政略結婚ですが、幸せです ~すれ違い夫婦のやり直し計画~



紗彩は頼まれたらどんな仕事でもするが、所属しているのは研究開発室だ。
聞こえはいいが、実際は本社ビルの裏に隣接していた平屋建ての倉庫の一部を改築したものだ。
倉庫部分を上空から見たら、本社の一部から飛び出している煙突のようないびつな形だろう。

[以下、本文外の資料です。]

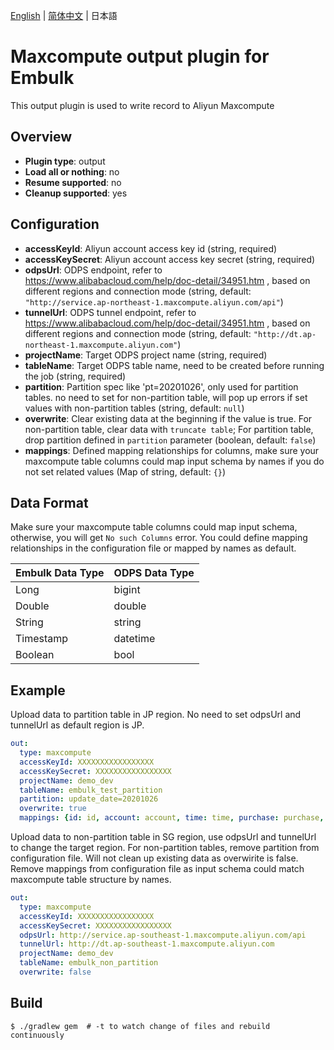 [English](./README.md) | [简体中文](./README_zh-CN.md) | 日本語

# Maxcompute output plugin for Embulk

This output plugin is used to write record to Aliyun Maxcompute

## Overview

* **Plugin type**: output
* **Load all or nothing**: no
* **Resume supported**: no
* **Cleanup supported**: yes

## Configuration

- **accessKeyId**: Aliyun account access key id (string, required)
- **accessKeySecret**: Aliyun account access key secret (string, required)
- **odpsUrl**: ODPS endpoint, refer to https://www.alibabacloud.com/help/doc-detail/34951.htm , based on different regions and connection mode (string, default: `"http://service.ap-northeast-1.maxcompute.aliyun.com/api"`)
- **tunnelUrl**: ODPS tunnel endpoint, refer to https://www.alibabacloud.com/help/doc-detail/34951.htm , based on different regions and connection mode (string, default: `"http://dt.ap-northeast-1.maxcompute.aliyun.com"`)
- **projectName**: Target ODPS project name (string, required)
- **tableName**: Target ODPS table name, need to be created before running the job (string, required)
- **partition**: Partition spec like 'pt=20201026', only used for partition tables. no need to set for non-partition table, will pop up errors if set values with non-partition tables (string, default: `null`)
- **overwrite**: Clear existing data at the beginning if the value is true. For non-partition table, clear data with `truncate table`; For partition table, drop partition defined in `partition` parameter (boolean, default: `false`)
- **mappings**: Defined mapping relationships for columns, make sure your maxcompute table columns could map input schema by names if you do not set related values (Map of string, default: `{}`)

## Data Format
Make sure your maxcompute table columns could map input schema, otherwise, you will get `No such Columns` error.
You could define mapping relationships in the configuration file or mapped by names as default.

| Embulk Data Type | ODPS Data Type    |
| --------         | ----- |
| Long             |bigint |
| Double           |double |
| String           |string |
| Timestamp        |datetime |
| Boolean          |bool |

## Example

Upload data to partition table in JP region.
No need to set odpsUrl and tunnelUrl as default region is JP.

```yaml
out:
  type: maxcompute
  accessKeyId: XXXXXXXXXXXXXXXXX
  accessKeySecret: XXXXXXXXXXXXXXXXX
  projectName: demo_dev
  tableName: embulk_test_partition
  partition: update_date=20201026
  overwrite: true
  mappings: {id: id, account: account, time: time, purchase: purchase, comments: comments}
```

Upload data to non-partition table in SG region, use odpsUrl and tunnelUrl to change the target region.
For non-partition tables, remove partition from configuration file.
Will not clean up existing data as overwirite is false.
Remove mappings from configuration file as input schema could match maxcompute table structure by names.
```yaml
out:
  type: maxcompute
  accessKeyId: XXXXXXXXXXXXXXXXX
  accessKeySecret: XXXXXXXXXXXXXXXXX
  odpsUrl: http://service.ap-southeast-1.maxcompute.aliyun.com/api
  tunnelUrl: http://dt.ap-southeast-1.maxcompute.aliyun.com
  projectName: demo_dev
  tableName: embulk_non_partition
  overwrite: false
```


## Build

```
$ ./gradlew gem  # -t to watch change of files and rebuild continuously
```
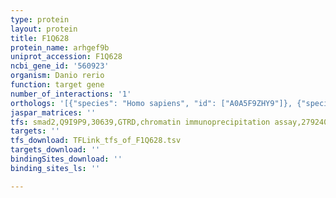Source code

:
 ```yaml
---
type: protein
layout: protein
title: F1Q628
protein_name: arhgef9b
uniprot_accession: F1Q628
ncbi_gene_id: '560923'
organism: Danio rerio
function: target gene
number_of_interactions: '1'
orthologs: '[{"species": "Homo sapiens", "id": ["A0A5F9ZHY9"]}, {"species": "Mus musculus", "id": ["<a href=\"/protein/q3uth8\">Q3UTH8</a>"]}]'
jaspar_matrices: ''
tfs: smad2,Q9I9P9,30639,GTRD,chromatin immunoprecipitation assay,27924024%5Buid%5D,No
targets: ''
tfs_download: TFLink_tfs_of_F1Q628.tsv
targets_download: ''
bindingSites_download: ''
binding_sites_ls: ''

---
```

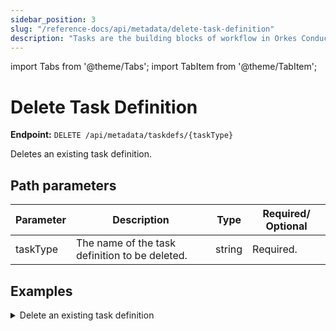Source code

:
 ```yaml
---
sidebar_position: 3
slug: "/reference-docs/api/metadata/delete-task-definition"
description: "Tasks are the building blocks of workflow in Orkes Conductor. This API is used to delete task definitions in Orkes Conductor."
---
```


import Tabs from '@theme/Tabs';
import TabItem from '@theme/TabItem';

# Delete Task Definition

**Endpoint:** `DELETE /api/metadata/taskdefs/{taskType}`

Deletes an existing task definition.

## Path parameters

| Parameter  | Description | Type | Required/ Optional |
| ---------- | ----------- | ---- | ----------------- |
| taskType | The name of the task definition to be deleted. | string | Required. | 

## Examples

<details><summary>Delete an existing task definition</summary>

**Request**

```bash
curl -X 'DELETE' \
  'https://<YOUR_CLUSTER>/api/metadata/taskdefs/sample-api-test' \
  -H 'accept: */*' \
  -H 'X-Authorization: <TOKEN>'
```
**Response**

Returns 200 OK, indicating that the task definition has been deleted successfully.
</details>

一階奥の重いドアを開けたら廊下に出る。右側のガラス越しに作業風景がよく見えるのが研究開発室だ。
廊下の突き当りには木製の引き戸があって、改築の時に手つかずで残された倉庫に繋がっている。
誰がこんな形にしたのか謎だが、おそらく古い資料や書類置き場にでもするつもりだったのだろう。
ペーパーレスの時代となった今では利用価値がないし、元が倉庫だけあって小さな窓しかないから廊下には常時照明が必要だ。
無駄に光熱費がかかるから人感センサーつきのものに交換したが、母とも『新しい研究室が欲しいね』と話し合っている。
いらない倉庫部分だけでも取り壊したいが、撤去するとなるとコンクリートの処理だけでも意外にお金がかかるとわかった。
少しでも出費を押さえたいので、答えが出せないままだ。

研究開発室のメンバーは室長の末長(すえなが)と、研究員の島村(しまむら)と紗彩、それに調理師の野上(のがみ)の四人だが、忙しい時はパート社員が手伝ってくれている。
末長は父の代から勤めてくれている古株だ。
島村は妻と子ども第一主義で、紗彩に人気の店の情報をいち早く教えてくれる美味しいものに目がない人だ。
野上はふたりの子どもを育てているシングルマザーだ。子育て中の主婦目線から紗彩にアドバイスしてくれて、とても助かっている。
四人全員でレシピ開発や素材集めからデータの収集までこなすフル回転の部署だが、そのぶんチームワークはいい。
みんなでがんばって、丸山牧場の生乳を使ったヨーグルトをヒットさせたいし、チーズやアイスクリームにも挑戦していく予定だ。

「さて、今日もがんばりますか」

紗彩は今日の予定を組みたてながら、研究開発室専用のロッカーで白衣に着替えた。